◆ REQUIRED WORK ◆
Every line below that holds the string "through" should be copied.

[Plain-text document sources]
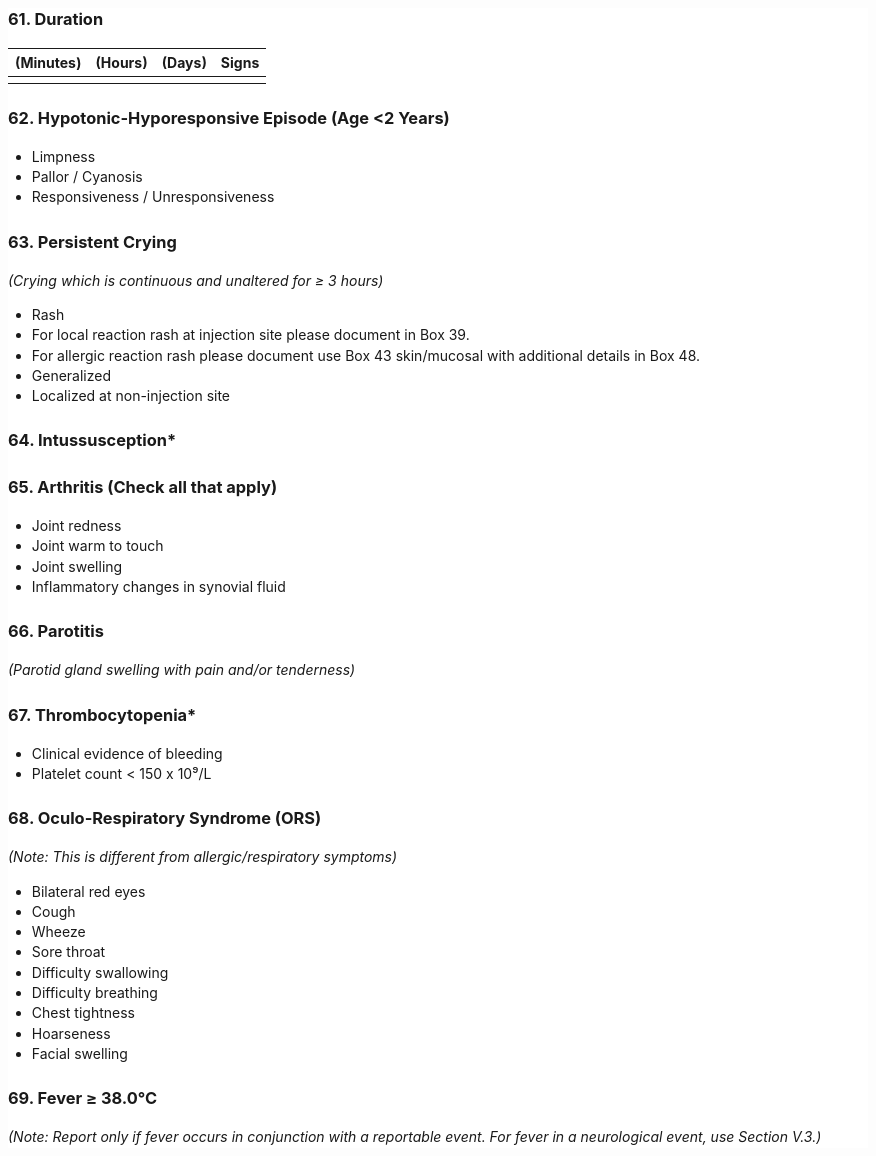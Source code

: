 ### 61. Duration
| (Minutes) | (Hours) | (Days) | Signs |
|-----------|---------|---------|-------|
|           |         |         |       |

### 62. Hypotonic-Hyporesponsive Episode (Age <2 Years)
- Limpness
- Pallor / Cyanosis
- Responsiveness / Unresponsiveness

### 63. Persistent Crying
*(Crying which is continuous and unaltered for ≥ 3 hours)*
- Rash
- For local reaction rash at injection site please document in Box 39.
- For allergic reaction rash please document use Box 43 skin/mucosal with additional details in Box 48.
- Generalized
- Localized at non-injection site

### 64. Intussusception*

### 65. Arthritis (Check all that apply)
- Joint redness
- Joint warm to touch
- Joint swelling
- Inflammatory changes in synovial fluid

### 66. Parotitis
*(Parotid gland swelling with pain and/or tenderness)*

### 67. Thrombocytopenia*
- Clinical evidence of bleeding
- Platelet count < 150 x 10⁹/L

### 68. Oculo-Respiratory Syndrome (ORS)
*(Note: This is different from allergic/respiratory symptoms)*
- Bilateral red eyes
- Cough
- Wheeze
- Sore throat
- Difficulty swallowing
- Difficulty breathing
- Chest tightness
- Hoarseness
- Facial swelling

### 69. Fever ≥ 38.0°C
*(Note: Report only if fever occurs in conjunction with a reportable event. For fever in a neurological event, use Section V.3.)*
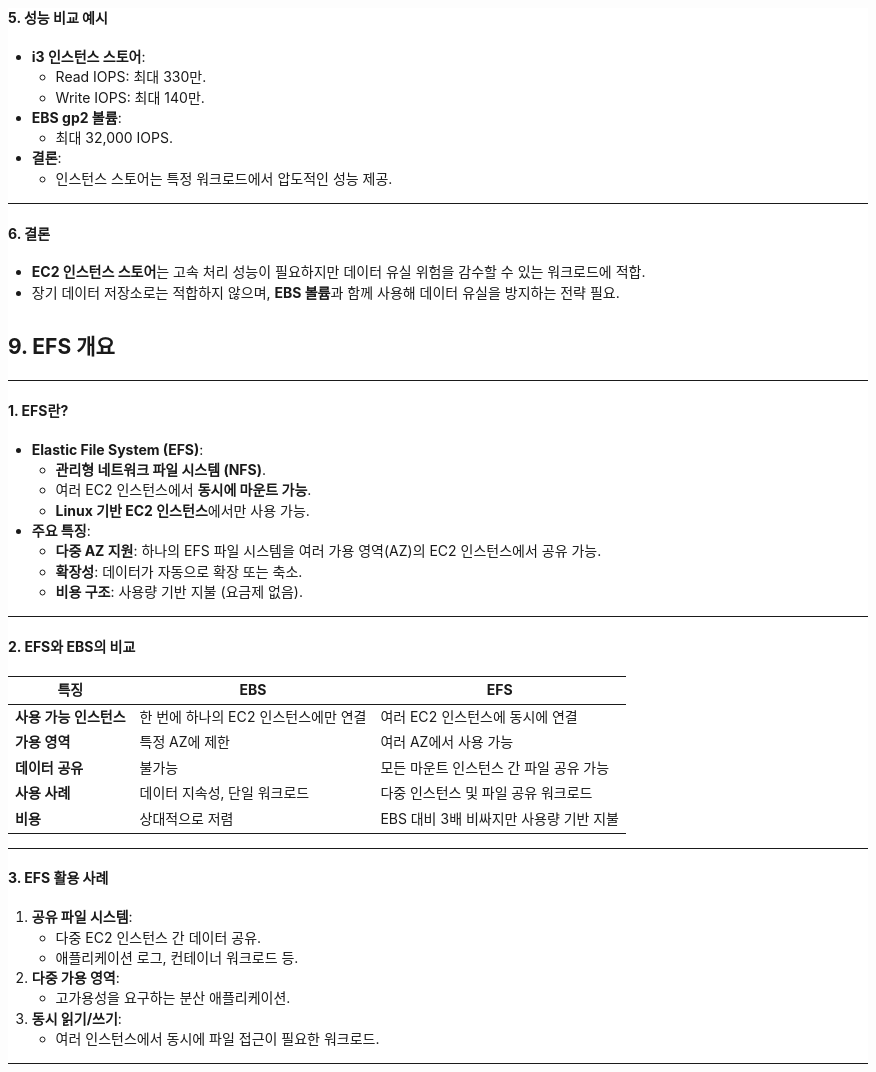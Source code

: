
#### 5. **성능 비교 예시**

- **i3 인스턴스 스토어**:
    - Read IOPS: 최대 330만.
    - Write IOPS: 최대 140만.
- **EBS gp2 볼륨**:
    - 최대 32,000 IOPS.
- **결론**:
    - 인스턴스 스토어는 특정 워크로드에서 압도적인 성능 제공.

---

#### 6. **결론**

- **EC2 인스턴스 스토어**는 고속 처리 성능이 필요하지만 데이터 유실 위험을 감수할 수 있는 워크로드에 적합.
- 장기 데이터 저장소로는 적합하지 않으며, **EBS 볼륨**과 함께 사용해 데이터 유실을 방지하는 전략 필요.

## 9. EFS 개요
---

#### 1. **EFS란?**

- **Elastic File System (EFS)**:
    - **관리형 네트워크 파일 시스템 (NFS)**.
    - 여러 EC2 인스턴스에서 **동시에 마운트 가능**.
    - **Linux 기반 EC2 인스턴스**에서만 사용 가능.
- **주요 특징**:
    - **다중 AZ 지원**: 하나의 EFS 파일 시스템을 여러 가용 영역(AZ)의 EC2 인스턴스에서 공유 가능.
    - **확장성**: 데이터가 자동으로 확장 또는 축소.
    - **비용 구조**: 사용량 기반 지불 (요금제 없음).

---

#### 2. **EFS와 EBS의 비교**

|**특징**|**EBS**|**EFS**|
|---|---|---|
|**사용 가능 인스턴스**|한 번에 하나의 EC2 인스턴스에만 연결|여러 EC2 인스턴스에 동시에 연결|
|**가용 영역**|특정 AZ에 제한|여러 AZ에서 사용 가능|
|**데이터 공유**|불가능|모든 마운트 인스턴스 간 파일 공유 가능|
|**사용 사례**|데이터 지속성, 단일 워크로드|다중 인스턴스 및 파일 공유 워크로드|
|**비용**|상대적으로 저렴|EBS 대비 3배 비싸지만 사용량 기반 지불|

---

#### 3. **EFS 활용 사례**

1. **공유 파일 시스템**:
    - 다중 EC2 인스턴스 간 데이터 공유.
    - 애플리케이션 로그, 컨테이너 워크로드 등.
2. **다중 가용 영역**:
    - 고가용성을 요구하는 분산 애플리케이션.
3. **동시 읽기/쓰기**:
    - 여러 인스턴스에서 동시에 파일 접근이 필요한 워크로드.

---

...

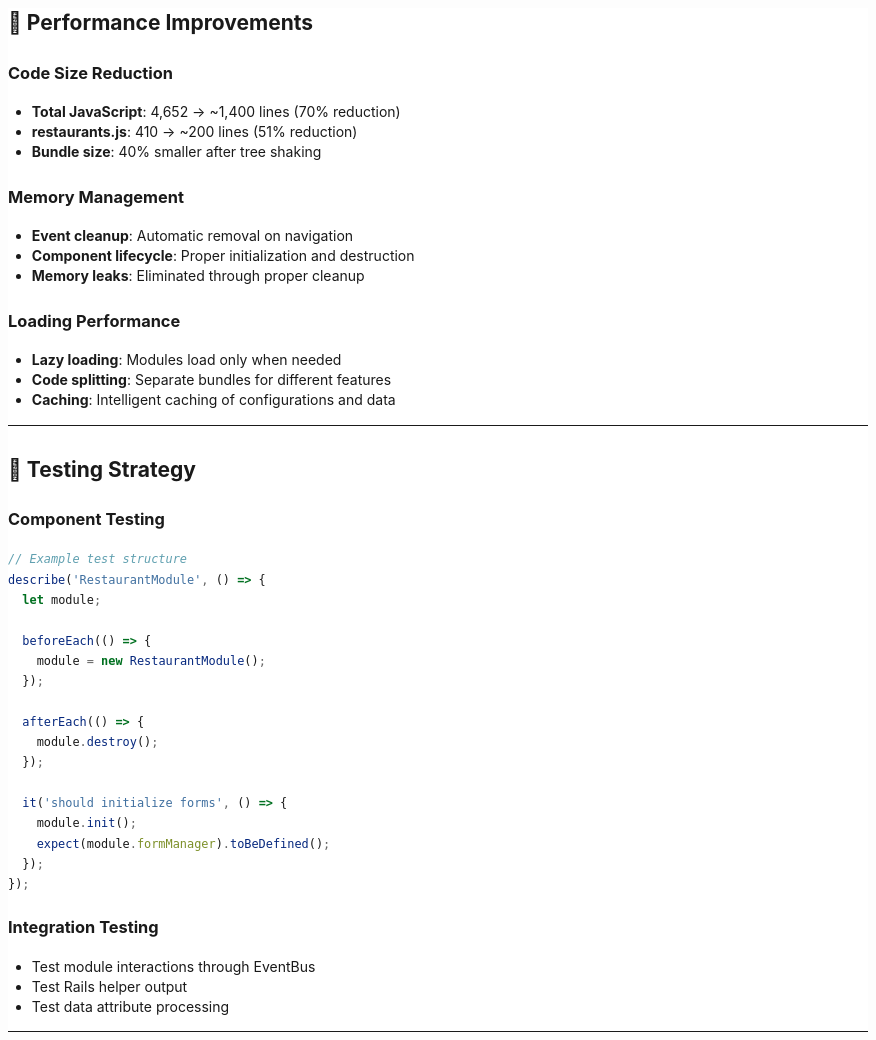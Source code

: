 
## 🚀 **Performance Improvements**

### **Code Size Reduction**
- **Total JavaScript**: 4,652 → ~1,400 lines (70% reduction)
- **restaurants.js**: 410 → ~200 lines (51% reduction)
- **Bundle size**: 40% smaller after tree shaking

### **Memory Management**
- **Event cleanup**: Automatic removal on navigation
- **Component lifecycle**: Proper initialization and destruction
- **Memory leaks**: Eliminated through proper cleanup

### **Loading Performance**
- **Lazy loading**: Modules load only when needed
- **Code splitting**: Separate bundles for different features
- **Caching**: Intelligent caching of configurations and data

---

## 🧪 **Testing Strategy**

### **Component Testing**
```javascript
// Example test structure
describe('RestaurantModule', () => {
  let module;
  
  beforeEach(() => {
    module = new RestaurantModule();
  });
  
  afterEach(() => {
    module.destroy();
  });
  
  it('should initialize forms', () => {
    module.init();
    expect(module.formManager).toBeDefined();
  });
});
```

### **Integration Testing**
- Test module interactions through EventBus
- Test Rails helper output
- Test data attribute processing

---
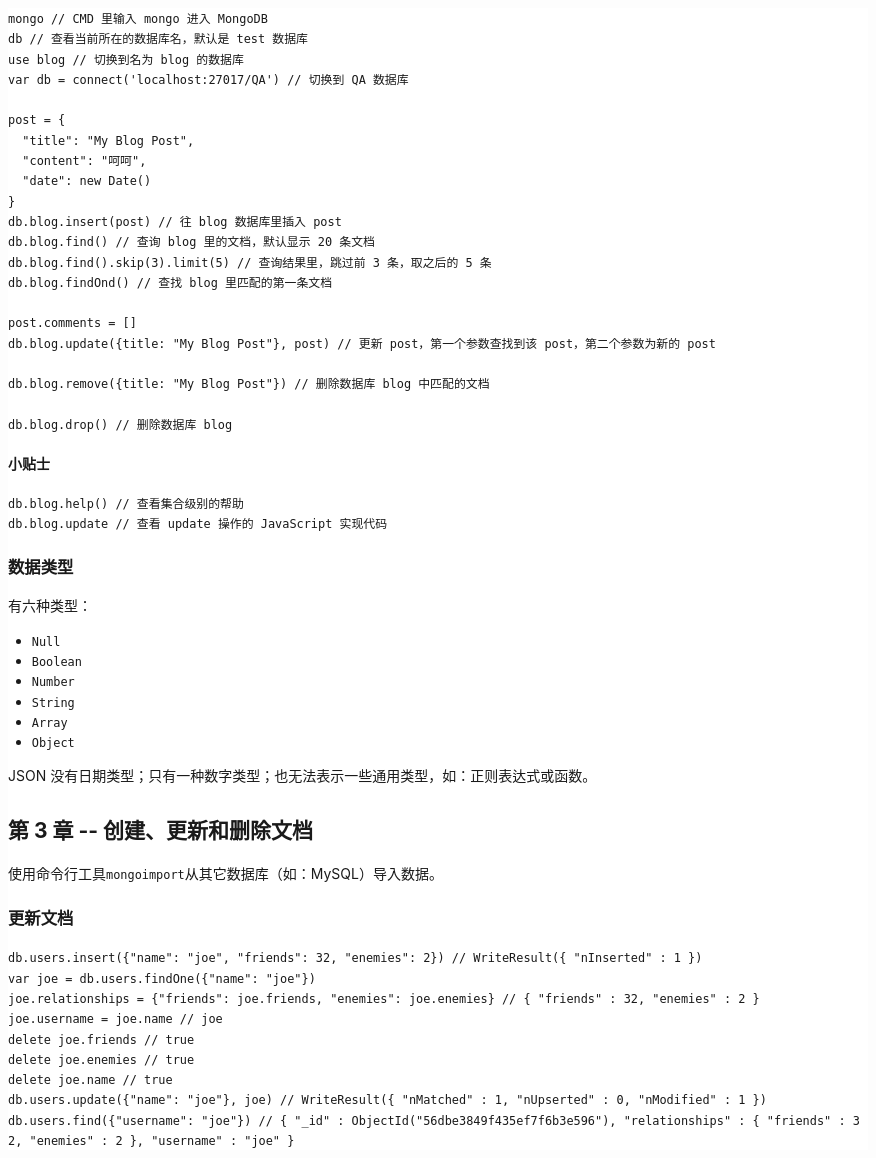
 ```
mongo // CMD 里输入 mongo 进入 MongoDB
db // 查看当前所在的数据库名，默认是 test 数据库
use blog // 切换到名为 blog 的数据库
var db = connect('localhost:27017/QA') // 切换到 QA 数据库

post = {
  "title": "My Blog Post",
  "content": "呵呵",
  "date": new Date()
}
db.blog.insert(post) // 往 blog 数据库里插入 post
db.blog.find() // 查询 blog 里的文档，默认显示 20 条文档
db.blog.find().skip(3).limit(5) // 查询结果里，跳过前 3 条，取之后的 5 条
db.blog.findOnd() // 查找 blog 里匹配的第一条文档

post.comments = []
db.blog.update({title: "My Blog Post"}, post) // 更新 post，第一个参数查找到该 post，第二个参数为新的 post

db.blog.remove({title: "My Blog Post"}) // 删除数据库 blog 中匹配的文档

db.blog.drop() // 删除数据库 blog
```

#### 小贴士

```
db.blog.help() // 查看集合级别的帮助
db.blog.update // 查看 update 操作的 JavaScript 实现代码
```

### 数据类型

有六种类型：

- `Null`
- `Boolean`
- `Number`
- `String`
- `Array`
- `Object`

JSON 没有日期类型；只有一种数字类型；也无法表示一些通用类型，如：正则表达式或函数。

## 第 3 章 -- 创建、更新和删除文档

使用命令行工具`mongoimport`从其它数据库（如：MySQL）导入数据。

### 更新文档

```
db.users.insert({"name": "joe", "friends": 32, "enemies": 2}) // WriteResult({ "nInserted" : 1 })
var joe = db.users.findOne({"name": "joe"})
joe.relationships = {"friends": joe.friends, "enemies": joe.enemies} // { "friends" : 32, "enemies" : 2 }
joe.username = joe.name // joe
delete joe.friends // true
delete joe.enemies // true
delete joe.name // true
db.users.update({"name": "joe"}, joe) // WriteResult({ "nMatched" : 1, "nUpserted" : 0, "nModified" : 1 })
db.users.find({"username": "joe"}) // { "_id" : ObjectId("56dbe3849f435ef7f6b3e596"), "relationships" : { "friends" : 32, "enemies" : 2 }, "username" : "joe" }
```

◆ EXERCISE ANSWER ◆
- **Memory leaks**: Eliminated through proper cleanup
- Test module interactions through EventBus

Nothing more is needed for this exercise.